Perriello, a former Democratic congressman from Virginia, and Ispahani are executive director and managing director of the U.S. operation for the Open Society Foundations, created by billionaire George Soros to promote democracy and combat intolerance around the world.
It's been an astonishing few days for Wisconsin.
First, Gov. Tony Evers, acting on growing concerns about the safety of voters heading to the polls amid the coronavirus crisis, issued an executive order abruptly calling a halt to in-person voting on the eve of the Tuesday election. The GOP-led Legislature filed suit and the state Supreme Court blocked Evers' order, allowing voting to proceed despite the difficulties of adhering to social distancing guidance inherent in crowds gathering at polling places. The U.S. Supreme Court then weighed in, striking down efforts to extend the window for absentee voting.
The result: a confused electorate left to decide whether to risk their health by heading to the ballot box or silence their voices and forfeit their franchise by sitting out the state's presidential primary and elections for a number of local offices as well.
The chaos is a cautionary tale for the rest of the country in the age of Covid-19. We must begin now to plan for safe voting as this presidential election year rolls on. Keeping elections — our sacred democratic rite — safe and secure will require urgent action at every level: members of Congress appropriating funds, governors and state election officials answering the patriotic call to put safeguards in place, and civic groups educating voters about options for safely casting ballots.
While the stimulus package President Trump signed last month provides $400 million to help states make necessary adjustments to ensure safe and fair elections, it's not nearly enough. Experts estimate it will take at least $2 billion and perhaps $4 billion to safeguard our right to vote while protecting public health and making sure every ballot counts.

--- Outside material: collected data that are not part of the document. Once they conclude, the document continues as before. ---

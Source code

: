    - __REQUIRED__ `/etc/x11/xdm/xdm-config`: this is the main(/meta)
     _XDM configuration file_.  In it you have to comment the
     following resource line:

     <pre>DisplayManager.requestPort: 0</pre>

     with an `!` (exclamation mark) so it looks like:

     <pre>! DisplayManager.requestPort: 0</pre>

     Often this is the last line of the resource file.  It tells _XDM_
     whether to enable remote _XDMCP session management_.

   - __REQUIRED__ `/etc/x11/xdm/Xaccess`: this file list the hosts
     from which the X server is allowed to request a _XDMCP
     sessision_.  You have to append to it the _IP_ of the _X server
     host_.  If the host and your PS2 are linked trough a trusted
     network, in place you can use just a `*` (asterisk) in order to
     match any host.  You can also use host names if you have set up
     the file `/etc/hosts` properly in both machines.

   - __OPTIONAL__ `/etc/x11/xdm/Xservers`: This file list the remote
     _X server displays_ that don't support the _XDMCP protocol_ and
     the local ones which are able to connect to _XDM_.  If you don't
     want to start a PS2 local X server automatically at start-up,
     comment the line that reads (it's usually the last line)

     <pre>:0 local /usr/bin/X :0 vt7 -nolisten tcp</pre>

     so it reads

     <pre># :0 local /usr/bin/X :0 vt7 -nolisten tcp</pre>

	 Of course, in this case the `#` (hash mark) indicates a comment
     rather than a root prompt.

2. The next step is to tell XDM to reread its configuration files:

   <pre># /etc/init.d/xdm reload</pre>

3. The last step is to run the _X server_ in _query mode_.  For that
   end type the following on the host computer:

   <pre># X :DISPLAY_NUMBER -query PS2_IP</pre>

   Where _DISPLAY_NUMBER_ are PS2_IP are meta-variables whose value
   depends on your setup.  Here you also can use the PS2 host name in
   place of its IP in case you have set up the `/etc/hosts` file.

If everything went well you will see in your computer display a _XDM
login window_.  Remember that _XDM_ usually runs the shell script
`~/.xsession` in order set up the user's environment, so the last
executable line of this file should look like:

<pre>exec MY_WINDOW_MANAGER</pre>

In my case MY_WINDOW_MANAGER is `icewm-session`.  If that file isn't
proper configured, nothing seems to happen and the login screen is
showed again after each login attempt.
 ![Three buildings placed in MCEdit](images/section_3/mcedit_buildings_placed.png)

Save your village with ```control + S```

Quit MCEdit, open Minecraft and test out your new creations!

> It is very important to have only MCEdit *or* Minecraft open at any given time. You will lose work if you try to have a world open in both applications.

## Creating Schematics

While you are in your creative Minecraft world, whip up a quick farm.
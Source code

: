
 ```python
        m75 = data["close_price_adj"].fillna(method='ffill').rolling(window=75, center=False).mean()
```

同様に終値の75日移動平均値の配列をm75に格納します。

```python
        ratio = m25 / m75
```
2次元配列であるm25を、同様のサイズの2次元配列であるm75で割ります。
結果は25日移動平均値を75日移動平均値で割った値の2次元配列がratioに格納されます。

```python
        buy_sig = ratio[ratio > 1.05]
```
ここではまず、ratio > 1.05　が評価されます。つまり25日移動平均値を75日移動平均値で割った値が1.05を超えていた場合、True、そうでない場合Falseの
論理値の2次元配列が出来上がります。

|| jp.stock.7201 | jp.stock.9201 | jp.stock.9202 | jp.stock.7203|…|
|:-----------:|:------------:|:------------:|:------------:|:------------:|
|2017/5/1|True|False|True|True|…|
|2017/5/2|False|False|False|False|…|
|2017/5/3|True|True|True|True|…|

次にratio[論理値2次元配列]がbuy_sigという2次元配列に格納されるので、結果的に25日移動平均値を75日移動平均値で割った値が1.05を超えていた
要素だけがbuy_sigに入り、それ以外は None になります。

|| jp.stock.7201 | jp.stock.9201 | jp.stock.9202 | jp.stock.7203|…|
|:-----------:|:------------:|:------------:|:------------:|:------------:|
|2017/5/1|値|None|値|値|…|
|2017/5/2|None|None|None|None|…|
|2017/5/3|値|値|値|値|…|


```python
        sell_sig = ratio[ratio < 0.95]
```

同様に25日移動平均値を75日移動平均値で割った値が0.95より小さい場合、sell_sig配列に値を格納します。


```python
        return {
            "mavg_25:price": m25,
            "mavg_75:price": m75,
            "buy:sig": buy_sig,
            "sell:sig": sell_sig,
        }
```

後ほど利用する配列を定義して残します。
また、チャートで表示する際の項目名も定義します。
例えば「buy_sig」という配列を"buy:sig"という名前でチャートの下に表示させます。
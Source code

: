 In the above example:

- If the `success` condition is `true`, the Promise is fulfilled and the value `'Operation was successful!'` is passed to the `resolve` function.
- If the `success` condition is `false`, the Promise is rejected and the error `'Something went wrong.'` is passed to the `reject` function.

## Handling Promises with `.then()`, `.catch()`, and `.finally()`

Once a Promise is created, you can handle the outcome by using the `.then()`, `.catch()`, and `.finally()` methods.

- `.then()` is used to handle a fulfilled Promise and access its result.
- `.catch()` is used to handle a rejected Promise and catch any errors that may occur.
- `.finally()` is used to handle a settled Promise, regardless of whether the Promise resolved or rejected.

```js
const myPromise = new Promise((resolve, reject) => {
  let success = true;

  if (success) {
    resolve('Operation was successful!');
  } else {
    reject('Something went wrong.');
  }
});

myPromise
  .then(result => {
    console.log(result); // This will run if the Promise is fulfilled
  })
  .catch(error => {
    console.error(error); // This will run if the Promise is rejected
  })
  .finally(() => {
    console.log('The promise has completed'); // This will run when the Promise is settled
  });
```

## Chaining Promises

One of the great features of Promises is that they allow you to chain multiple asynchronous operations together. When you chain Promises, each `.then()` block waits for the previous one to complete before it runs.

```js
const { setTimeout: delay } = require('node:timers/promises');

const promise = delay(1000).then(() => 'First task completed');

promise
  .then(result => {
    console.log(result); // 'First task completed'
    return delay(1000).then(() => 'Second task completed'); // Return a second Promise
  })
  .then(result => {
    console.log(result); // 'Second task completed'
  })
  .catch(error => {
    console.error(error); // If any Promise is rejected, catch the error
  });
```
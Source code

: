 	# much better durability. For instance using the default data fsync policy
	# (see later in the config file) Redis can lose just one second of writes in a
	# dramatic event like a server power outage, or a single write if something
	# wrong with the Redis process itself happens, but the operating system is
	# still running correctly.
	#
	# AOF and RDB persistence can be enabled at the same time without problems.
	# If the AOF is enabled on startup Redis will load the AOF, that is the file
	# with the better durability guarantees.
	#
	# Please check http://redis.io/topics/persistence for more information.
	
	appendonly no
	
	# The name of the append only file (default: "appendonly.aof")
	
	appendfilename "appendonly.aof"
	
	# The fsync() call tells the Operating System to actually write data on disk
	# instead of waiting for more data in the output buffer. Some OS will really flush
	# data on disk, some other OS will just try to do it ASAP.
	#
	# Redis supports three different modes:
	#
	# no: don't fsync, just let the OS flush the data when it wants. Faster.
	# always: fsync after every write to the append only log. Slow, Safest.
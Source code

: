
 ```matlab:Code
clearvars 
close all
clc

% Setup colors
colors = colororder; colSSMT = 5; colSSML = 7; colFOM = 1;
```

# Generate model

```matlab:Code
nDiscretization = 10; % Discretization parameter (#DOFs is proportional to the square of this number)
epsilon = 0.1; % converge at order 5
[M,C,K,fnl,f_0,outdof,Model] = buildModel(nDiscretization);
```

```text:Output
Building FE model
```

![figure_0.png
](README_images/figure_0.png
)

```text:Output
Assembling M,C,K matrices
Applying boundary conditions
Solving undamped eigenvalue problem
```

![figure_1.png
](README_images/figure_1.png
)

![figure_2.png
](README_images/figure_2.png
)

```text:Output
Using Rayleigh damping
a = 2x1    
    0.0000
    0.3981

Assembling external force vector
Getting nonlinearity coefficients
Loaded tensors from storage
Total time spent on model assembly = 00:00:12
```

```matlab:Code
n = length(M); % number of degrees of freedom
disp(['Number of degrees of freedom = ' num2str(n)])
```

This is not a partisan issue. Fifteen states have already postponed primaries in response to the coronavirus. Democracy delayed is democracy denied, regardless of your ideology or party of choice.
Under federal law, our general election, unlike more flexible primary rules, must be the first Tuesday in November. It has not been changed due to war, the Great Depression or pandemic. With less than eight months to Nov. 3, elected officials must take bold steps immediately to ensure neither the lives of voters nor the life of our democracy will be at risk.
There is no one-size-fits-all solution. What we need are safer ways to vote, emergency federal funding for urgent implementation and a major civic education effort to ensure all Americans know how to vote safely under yet-to-be-implemented rules.
Voting by mail has dominated headlines. In the handful of states that have implemented that statewide, results over time have been largely positive. But initial implementation has often been rocky and required a particular investment in reaching voters of color, rural communities and young people.
It is, however, a myth that voting by mail helps one party over another; turnout numbers move only a little, and in both directions. And high-turnout elections have helped both parties. There's also reason to believe it may help conservative voters these days, given the Republican Party base is older and older people can be counted on to show up to vote in big numbers.
Alongside expanded voting by mail, we must improve other options.
That means expanding in-person early voting, to reduce infection risks caused by long lines and crowded polling places on Election Day; expanding polling locations to reduce voter density and recruit additional poll workers with lower risk of contracting the virus; providing no-postage-needed, self-adhesive envelopes for no-excuse absentee voting; creating online and same-day registration to make the franchise more accessible to all and ensure voter rolls are up to date; and safeguarding polling places against sudden changes that fall disproportionately on communities of color, people with disabilities, students and those with limited English-language ability.
These reforms should be coupled with an intensive public education effort to quash disinformation and provide accurate guidance to voters.
This suite of solutions is outlined in a report by the respected, nonpartisan Brennan Center for Justice and supported by a broad coalition of civil rights organizations led by the Leadership Conference on Civil and Human Rights.
"Making voting safe, universal and fair in the midst of this public health crisis will require exponentially greater resources," says the conference's leader, Vanita Gupta. "American voters shouldn't have to choose between their public health and their participation in our democracy. With adequate congressional funding and voting options in the states, we can protect the right to vote even amid Covid-19."
Community organizations will be essential to safe voting this fall. They must immediately work with and pressure states to implement reforms in the most effective way, and to engage all our neighbors in what could be a very different style of election.
Community and philanthropic leaders will need to make an unprecedented commitment to support their efforts, as well as to monitor and confront confusion about how, when or where to vote Nov. 3.
We've failed to respond adequately to recent threats to the vote, from the hanging chads of 2000 to the Russian interference of 2016 to the fiasco in this year's Iowa caucuses.
If we fail to move now and fix elsewhere what went wrong in Wisconsin, the virus will have done more than ransack our communities, strain our public health system and crash our economy. It will have shaken the democratic bedrock upon which our nation is built.
If we respond with the creativity, civic responsibility and seriousness this moment demands, our democracy may emerge from this more resilient than before, inoculated against long-standing threats to safe voting for every American.